Play function best practices:

  • Use within(canvasElement) to scope queries to the story’s rendered output.
  • Prefer accessibility-friendly queries (getByRole, getByText, getByLabelText) over getByTestId.
  • Access args from the play function context to reference spy functions.

Required test scenarios per component:

  1. Initial render — verify default state
  2. User interaction — simulate typing, clicking, focusing
  3. Validation flow — test valid and invalid states
  4. Async initialization — verify loading and loaded states (if applicable)
  5. Dynamic prop changes — use step to update args and verify re-renders
  6. Accessibility — test focus management, ARIA attributes
  7. Event assertions — verify event handler props are called with expected arguments

For atom components that use gallery stories (Display/Editor/Interactive pattern), gallery stories typically use custom render: functions to showcase all variants in a single view. These stories do not respond to the Controls panel because render: ignores args.

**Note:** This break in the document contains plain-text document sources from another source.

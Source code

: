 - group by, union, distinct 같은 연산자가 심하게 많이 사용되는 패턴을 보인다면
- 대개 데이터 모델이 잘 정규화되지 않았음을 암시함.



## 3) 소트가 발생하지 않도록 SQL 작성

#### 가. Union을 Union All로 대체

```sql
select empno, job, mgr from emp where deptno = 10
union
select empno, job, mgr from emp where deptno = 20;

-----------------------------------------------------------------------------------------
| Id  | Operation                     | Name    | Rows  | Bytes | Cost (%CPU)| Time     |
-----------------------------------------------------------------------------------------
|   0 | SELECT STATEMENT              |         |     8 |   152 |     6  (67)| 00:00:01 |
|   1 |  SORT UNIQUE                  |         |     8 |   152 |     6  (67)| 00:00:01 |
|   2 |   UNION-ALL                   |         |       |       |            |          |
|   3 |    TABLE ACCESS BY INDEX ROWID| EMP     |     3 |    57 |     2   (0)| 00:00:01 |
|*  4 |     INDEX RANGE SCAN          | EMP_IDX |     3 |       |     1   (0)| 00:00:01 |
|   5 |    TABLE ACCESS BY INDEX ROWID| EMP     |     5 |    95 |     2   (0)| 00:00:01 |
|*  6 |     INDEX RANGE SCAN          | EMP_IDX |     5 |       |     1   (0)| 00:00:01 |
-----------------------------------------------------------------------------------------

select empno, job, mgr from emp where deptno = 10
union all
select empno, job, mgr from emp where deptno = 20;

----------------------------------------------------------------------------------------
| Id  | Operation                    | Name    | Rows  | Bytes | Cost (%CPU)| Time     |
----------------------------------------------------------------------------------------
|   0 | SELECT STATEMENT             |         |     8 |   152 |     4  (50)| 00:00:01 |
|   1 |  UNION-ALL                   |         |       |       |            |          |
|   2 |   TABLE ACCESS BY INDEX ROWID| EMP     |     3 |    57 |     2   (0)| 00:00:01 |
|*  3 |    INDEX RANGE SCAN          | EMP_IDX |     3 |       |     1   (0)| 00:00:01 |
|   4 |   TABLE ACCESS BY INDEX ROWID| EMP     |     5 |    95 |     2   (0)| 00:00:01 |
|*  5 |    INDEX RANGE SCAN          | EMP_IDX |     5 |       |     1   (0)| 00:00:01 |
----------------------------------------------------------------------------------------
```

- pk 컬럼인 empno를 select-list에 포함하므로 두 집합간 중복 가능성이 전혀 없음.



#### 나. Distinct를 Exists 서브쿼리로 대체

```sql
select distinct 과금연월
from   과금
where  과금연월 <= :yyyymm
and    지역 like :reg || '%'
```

To enable interactive Controls exploration, add a Playground story with no custom render: function:

/**
* Interactive playground: use the Controls panel to experiment
* with all props.
*/
export const Playground: Story = {
args: {
label: 'Click me',
variant: 'primary',
disabled: false,
},
};

The Playground story should be the last exported story in the file and provide sensible default values for all configurable props. See button.stories.tsx for the canonical example.

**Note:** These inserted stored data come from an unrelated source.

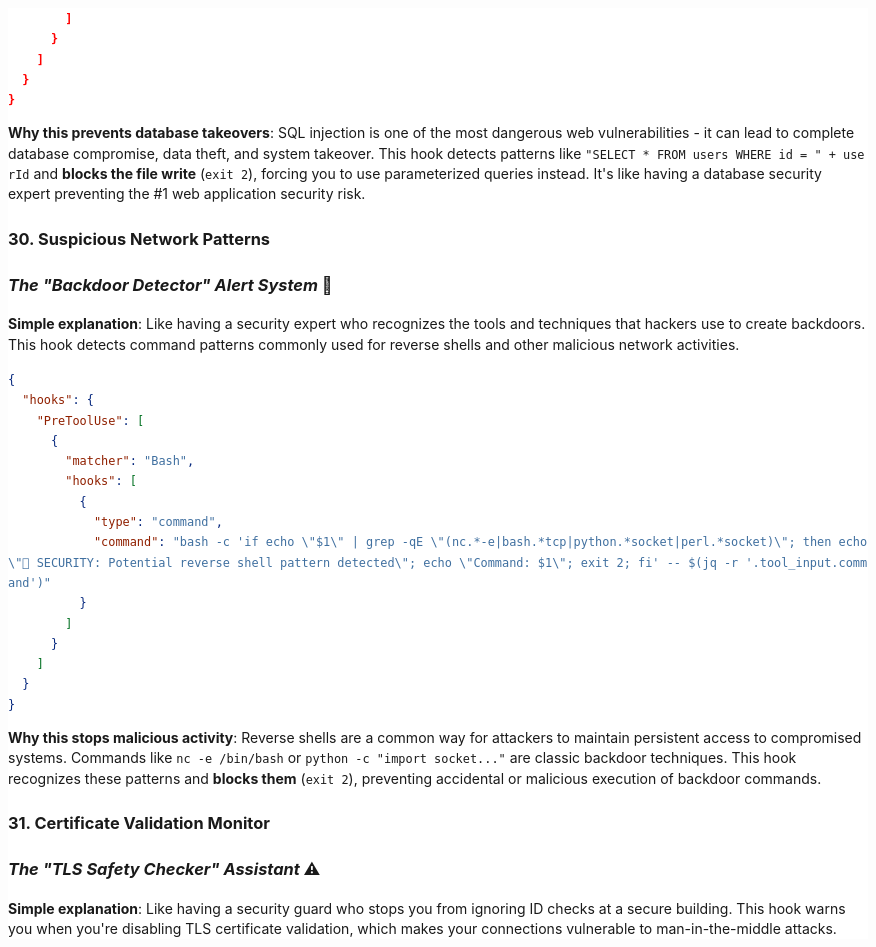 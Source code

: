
 ```json
        ]
      }
    ]
  }
}
```

**Why this prevents database takeovers**: SQL injection is one of the most dangerous web vulnerabilities - it can lead to complete database compromise, data theft, and system takeover. This hook detects patterns like `"SELECT * FROM users WHERE id = " + userId` and **blocks the file write** (`exit 2`), forcing you to use parameterized queries instead. It's like having a database security expert preventing the #1 web application security risk.

### 30. Suspicious Network Patterns
### *The "Backdoor Detector" Alert System* 🚨

**Simple explanation**: Like having a security expert who recognizes the tools and techniques that hackers use to create backdoors. This hook detects command patterns commonly used for reverse shells and other malicious network activities.

```json
{
  "hooks": {
    "PreToolUse": [
      {
        "matcher": "Bash",
        "hooks": [
          {
            "type": "command",
            "command": "bash -c 'if echo \"$1\" | grep -qE \"(nc.*-e|bash.*tcp|python.*socket|perl.*socket)\"; then echo \"🚨 SECURITY: Potential reverse shell pattern detected\"; echo \"Command: $1\"; exit 2; fi' -- $(jq -r '.tool_input.command')"
          }
        ]
      }
    ]
  }
}
```

**Why this stops malicious activity**: Reverse shells are a common way for attackers to maintain persistent access to compromised systems. Commands like `nc -e /bin/bash` or `python -c "import socket..."` are classic backdoor techniques. This hook recognizes these patterns and **blocks them** (`exit 2`), preventing accidental or malicious execution of backdoor commands.

### 31. Certificate Validation Monitor
### *The "TLS Safety Checker" Assistant* ⚠️

**Simple explanation**: Like having a security guard who stops you from ignoring ID checks at a secure building. This hook warns you when you're disabling TLS certificate validation, which makes your connections vulnerable to man-in-the-middle attacks.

Do not use markdown tables in .mdx files — use HTML <table> elements instead. Use numeric HTML entities (&#8212; not &mdash;) and avoid bare curly braces in text content.

import { Canvas, Meta, ArgTypes, Stories } from '@storybook/blocks';
import * as ComponentStories from './ComponentName.stories';
<Meta of={ComponentStories} />
# ComponentName
Brief description of component purpose and primary use cases.
## Configuration Lifecycle
### Static Configuration (Design Time)
Properties that define the component's structure and don't change.
### Initialization Configuration (Mount Time)
Properties that execute once when the component mounts. Note async behavior.
### Runtime Configuration (Dynamic)
Properties that respond to application state changes. Note validation patterns.
## Usage
### Basic Example
<Canvas of={ComponentStories.Default} />
### With Validation
<Canvas of={ComponentStories.WithValidation} />
## Props
<ArgTypes of={ComponentStories} />

When creating a component, deliver all of the following:

  • Component file with separated interface definitions (Static; Init if needed; Runtime if needed)
  • Implementation following the controlled/uncontrolled pattern
  • Proper accessibility attributes (useId, aria-invalid, aria-describedby)
  • Storybook stories file with:
    • meta.component set
    • argTypes for all configurable props with controls and categories
    • fn() spies in meta.args for all event handler props
    • Default story
    • Static variation stories
    • Runtime state stories
    • Async initialization story (if InitConfig exists)
    • At least two interactive play function scenarios
    • Playground story (args-only, no render function) for gallery-style atoms
  • MDX documentation file
  • Proper TypeScript types throughout
  • Comments explaining non-obvious design decisions
  1. Mixing lifecycle concerns in a single interface without clear separation.
  2. Exposing imperative methods via ref unless absolutely necessary (DOM-like operations only).
  3. Managing parent state inside the component — maintain a single source of truth.
  4. Skipping accessibility attributes.
  5. Creating stories for interactive behaviors without play functions.
  6. Omitting the rationale for non-obvious implementation choices.